This is the third and final blog in a series devoted to discussion and analysis of Jack Ketchum’s Halloween story “Gone”. At this stage of the game, my commentary about “Gone” probably comes close to exceeding the word count of the story itself. There’s a reason for that. “Gone” is an important story to me. It (along with a handful of others like it) changed the scope and direction of my fiction.

 Prior to reading “Gone”, I was obsessed with the power of the absurd and satiric; the dadaistic, outlandish, and the transgressive. These tendencies run deep in my personality. They’re part of who I am, and even now I’m not seeking to exorcise them. The only problem was that, for a good long while, those shades dominated my palette, to the exclusion of all else. Read any of the work I sold from 2009 or 2010 and I think you’ll see that.

 Then a few things happened (by sheer chance, really) that added new colors to my palette.
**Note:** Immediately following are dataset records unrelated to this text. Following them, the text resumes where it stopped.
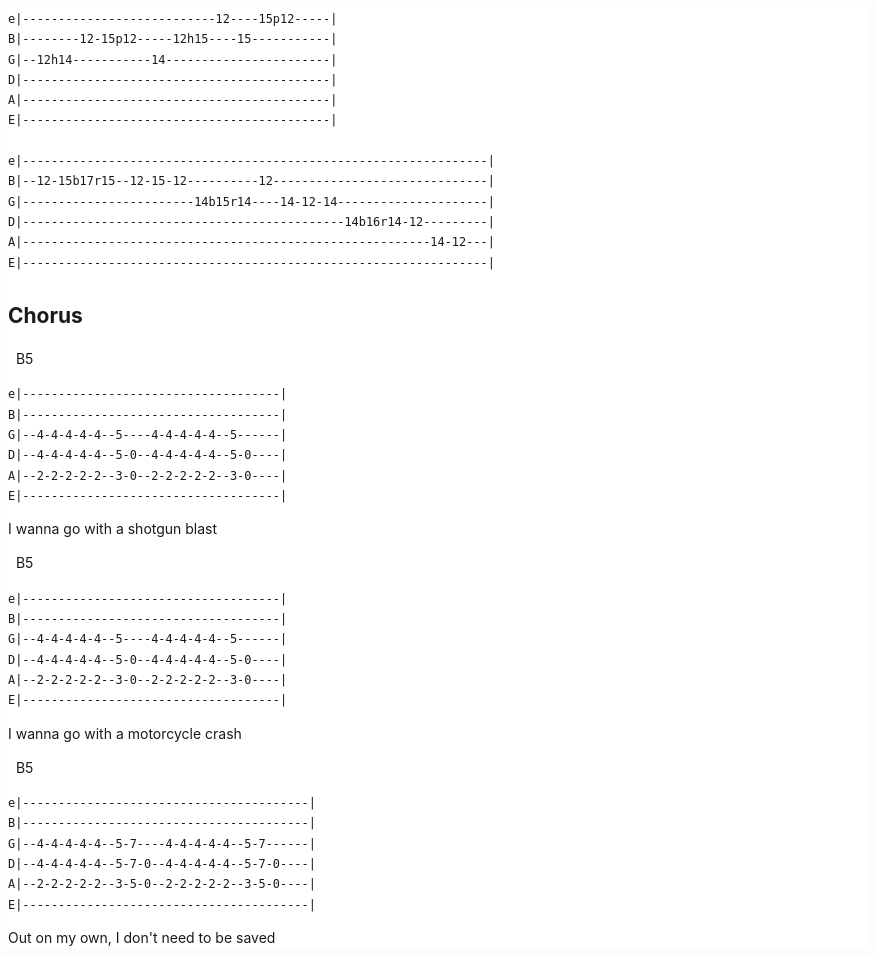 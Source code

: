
 ```chordpro
e|---------------------------12----15p12-----|
B|--------12-15p12-----12h15----15-----------|
G|--12h14-----------14-----------------------|
D|-------------------------------------------|
A|-------------------------------------------|
E|-------------------------------------------|

e|-----------------------------------------------------------------|
B|--12-15b17r15--12-15-12----------12------------------------------|
G|------------------------14b15r14----14-12-14---------------------|
D|---------------------------------------------14b16r14-12---------|
A|---------------------------------------------------------14-12---|
E|-----------------------------------------------------------------|
```

## Chorus

&nbsp;   B5

```chordpro
e|------------------------------------|
B|------------------------------------|
G|--4-4-4-4-4--5----4-4-4-4-4--5------|
D|--4-4-4-4-4--5-0--4-4-4-4-4--5-0----|
A|--2-2-2-2-2--3-0--2-2-2-2-2--3-0----|
E|------------------------------------|
```

I wanna go with a shotgun blast

&nbsp;   B5

```chordpro
e|------------------------------------|
B|------------------------------------|
G|--4-4-4-4-4--5----4-4-4-4-4--5------|
D|--4-4-4-4-4--5-0--4-4-4-4-4--5-0----|
A|--2-2-2-2-2--3-0--2-2-2-2-2--3-0----|
E|------------------------------------|
```

I wanna go with a motorcycle crash

&nbsp;   B5

```chordpro
e|----------------------------------------|
B|----------------------------------------|
G|--4-4-4-4-4--5-7----4-4-4-4-4--5-7------|
D|--4-4-4-4-4--5-7-0--4-4-4-4-4--5-7-0----|
A|--2-2-2-2-2--3-5-0--2-2-2-2-2--3-5-0----|
E|----------------------------------------|
```

Out on my own, I don't need to be saved

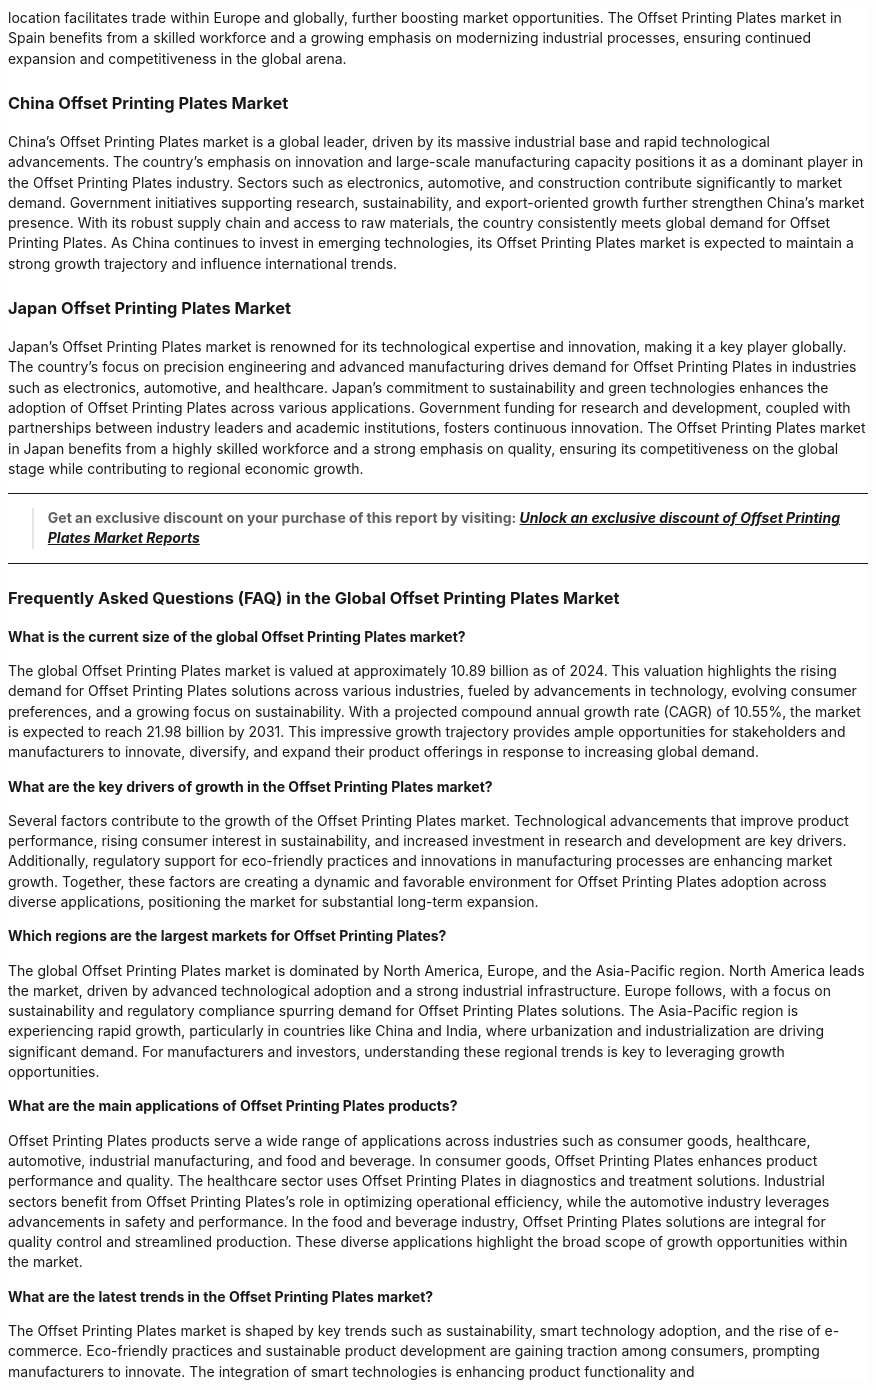 location facilitates trade within Europe and globally, further boosting market opportunities. The Offset Printing Plates market in Spain benefits from a skilled workforce and a growing emphasis on modernizing industrial processes, ensuring continued expansion and competitiveness in the global arena.</p><h3>China Offset Printing Plates Market</h3><p>China&rsquo;s Offset Printing Plates market is a global leader, driven by its massive industrial base and rapid technological advancements. The country&rsquo;s emphasis on innovation and large-scale manufacturing capacity positions it as a dominant player in the Offset Printing Plates industry. Sectors such as electronics, automotive, and construction contribute significantly to market demand. Government initiatives supporting research, sustainability, and export-oriented growth further strengthen China&rsquo;s market presence. With its robust supply chain and access to raw materials, the country consistently meets global demand for Offset Printing Plates. As China continues to invest in emerging technologies, its Offset Printing Plates market is expected to maintain a strong growth trajectory and influence international trends.</p><h3>Japan Offset Printing Plates Market</h3><p>Japan&rsquo;s Offset Printing Plates market is renowned for its technological expertise and innovation, making it a key player globally. The country&rsquo;s focus on precision engineering and advanced manufacturing drives demand for Offset Printing Plates in industries such as electronics, automotive, and healthcare. Japan&rsquo;s commitment to sustainability and green technologies enhances the adoption of Offset Printing Plates across various applications. Government funding for research and development, coupled with partnerships between industry leaders and academic institutions, fosters continuous innovation. The Offset Printing Plates market in Japan benefits from a highly skilled workforce and a strong emphasis on quality, ensuring its competitiveness on the global stage while contributing to regional economic growth.</p><hr /><blockquote><p><strong>Get an exclusive discount on your purchase of this report by visiting: <em><a href="://marketresearchpulse.com/ask-for-discount/38443?utm_source=Github&amp;utm_medium=027">Unlock an exclusive discount of Offset Printing Plates Market Reports</a></em>&nbsp;</strong></p></blockquote><hr /><h3>Frequently Asked Questions (FAQ) in the Global Offset Printing Plates Market</h3><p><strong>What is the current size of the global Offset Printing Plates market?</strong></p><p>The global Offset Printing Plates market is valued at approximately 10.89 billion as of 2024. This valuation highlights the rising demand for Offset Printing Plates solutions across various industries, fueled by advancements in technology, evolving consumer preferences, and a growing focus on sustainability. With a projected compound annual growth rate (CAGR) of 10.55%, the market is expected to reach 21.98 billion by 2031. This impressive growth trajectory provides ample opportunities for stakeholders and manufacturers to innovate, diversify, and expand their product offerings in response to increasing global demand.</p><p><strong>What are the key drivers of growth in the Offset Printing Plates market?</strong></p><p>Several factors contribute to the growth of the Offset Printing Plates market. Technological advancements that improve product performance, rising consumer interest in sustainability, and increased investment in research and development are key drivers. Additionally, regulatory support for eco-friendly practices and innovations in manufacturing processes are enhancing market growth. Together, these factors are creating a dynamic and favorable environment for Offset Printing Plates adoption across diverse applications, positioning the market for substantial long-term expansion.</p><p><strong>Which regions are the largest markets for Offset Printing Plates?</strong></p><p>The global Offset Printing Plates market is dominated by North America, Europe, and the Asia-Pacific region. North America leads the market, driven by advanced technological adoption and a strong industrial infrastructure. Europe follows, with a focus on sustainability and regulatory compliance spurring demand for Offset Printing Plates solutions. The Asia-Pacific region is experiencing rapid growth, particularly in countries like China and India, where urbanization and industrialization are driving significant demand. For manufacturers and investors, understanding these regional trends is key to leveraging growth opportunities.</p><p><strong>What are the main applications of Offset Printing Plates products?</strong></p><p>Offset Printing Plates products serve a wide range of applications across industries such as consumer goods, healthcare, automotive, industrial manufacturing, and food and beverage. In consumer goods, Offset Printing Plates enhances product performance and quality. The healthcare sector uses Offset Printing Plates in diagnostics and treatment solutions. Industrial sectors benefit from Offset Printing Plates&rsquo;s role in optimizing operational efficiency, while the automotive industry leverages advancements in safety and performance. In the food and beverage industry, Offset Printing Plates solutions are integral for quality control and streamlined production. These diverse applications highlight the broad scope of growth opportunities within the market.</p><p><strong>What are the latest trends in the Offset Printing Plates market?</strong></p><p>The Offset Printing Plates market is shaped by key trends such as sustainability, smart technology adoption, and the rise of e-commerce. Eco-friendly practices and sustainable product development are gaining traction among consumers, prompting manufacturers to innovate. The integration of smart technologies is enhancing product functionality and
I attended an event last December thrown by Apex Book Company to celebrate the launch of Gary Braunbeck’s non-fiction book To Each Their Darkness. As I’ve shared in part one of this blog series, Gary’s book was the place I first discovered “Gone”. I don’t know Gary Braunbeck well, personally, but after spending some time around him (sometimes as a student in various workshops), I’ve learned that I should take his opinions pretty damned seriously.

 I read the story.

 I discovered a new kind of horror, much different from most of what I’d been reading. It wasn’t really“new”, of course. It’d been around since the days of Ambrose Bierce, at least. But, for some reason, I hadn’t the opportunity to engage it. Maybe I hadn’t been taught before that it was worth engaging.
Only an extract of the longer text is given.